Solr indexing in shanoir-ng

Data to be indexed

One document Solr corresponds to one dataset in Shanoir. We need to index information about dataset, examination, subject and study into Solr, so that Solr could better perform the search. For one document Solr, here are the fields which will be indexed:

datasetId
datasetName
datasetType**? MR CT PET?**
datasetNature**? T1, T2, Diff, etc..**
datasetCreationDate
examinationComment
examinationDate
subjectName
studyId
studyName

Since Shanoir-ng is based on micro services architecture, the information about dataset and examination could be found directly from the datasets micro service; the information about study and subject needs to be received from the studies micro service. As solr focus on the document/dataset level, we will implement the Solr indexer inside the datasets micro service. Information that we need from studies service will be replicated into the datasets micro service via message queue.

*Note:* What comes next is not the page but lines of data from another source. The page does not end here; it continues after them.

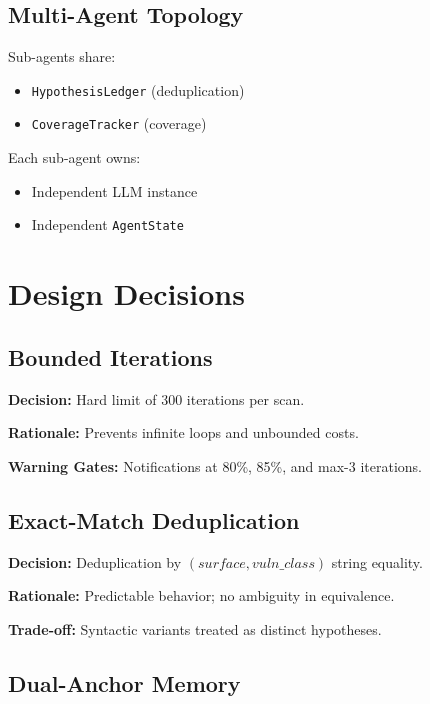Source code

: \documentclass[11pt,a4paper]{article}
\theoremstyle{definition}
\newcommand{\code}[1]{\texttt{#1}}
\begin{document}
\subsection{Multi-Agent Topology}

Sub-agents share:
\begin{itemize}[leftmargin=*]
    \item \code{HypothesisLedger} (deduplication)
    \item \code{CoverageTracker} (coverage)
\end{itemize}

Each sub-agent owns:
\begin{itemize}[leftmargin=*]
    \item Independent LLM instance
    \item Independent \code{AgentState}
\end{itemize}

\section{Design Decisions}
\label{sec:design}

\subsection{Bounded Iterations}

\textbf{Decision:} Hard limit of 300 iterations per scan.

\textbf{Rationale:} Prevents infinite loops and unbounded costs.

\textbf{Warning Gates:} Notifications at 80\%, 85\%, and max-3 iterations.

\subsection{Exact-Match Deduplication}

\textbf{Decision:} Deduplication by $(surface, vuln\_class)$ string equality.

\textbf{Rationale:} Predictable behavior; no ambiguity in equivalence.

\textbf{Trade-off:} Syntactic variants treated as distinct hypotheses.

\subsection{Dual-Anchor Memory}
\end{document}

DatasetId could be defined as uniqueKey in the Solr schema design, so that the updates will be easier. studyId is indexed here to add Shanoir's access rights into the Solr search.

Indexing schedule

The total indexing (remove all + index all) will be done each day at 6am.

Solr search in shanoir-ng

The Solr page is accessible with one menu. At the left side, some facet fields will be displayed to configure the search and to refine the results.

Facet fields

studyName
subjectName
datasetName
datasetCreationDate
examinationComment

Facet search

StudyName field helps to refine the results according to one study selected in the whole study list. The other facet fields will also refine the results, with text field since many results will present in each list.

Full Text search

Maybe not required?

Results layout

The results will be presented at the right side of the Solr page. The results are displayed in a tree, with the structure of studyName - subjectName - examinationComment and examinationDate - datasetName.

Actions

See dataset details

Dataset details page can be accessed by clicking on the datasetName.

Download dataset

Download datasets in lot

Access rights

The access rights to the Solr documents should be based on Shanoir's roles and rights specification. One user is allowed to see datasets on which he has the right. For the download rights, it depends totally on his role and rights in Shanoir. Since user's access rights is based on its roles and his rights defined in the study_user table, with can_see, can_download labels, we added information about the study lists that one user has rights on, to the Solr query. To get the study lists information, we receive the user's identifiant within the keycloak token, check his rights in the study_user table and the role table. According to his rights, we added a list of studyId to the Solr query, so that only the studies in which the user is member could be seen and/or downloaded.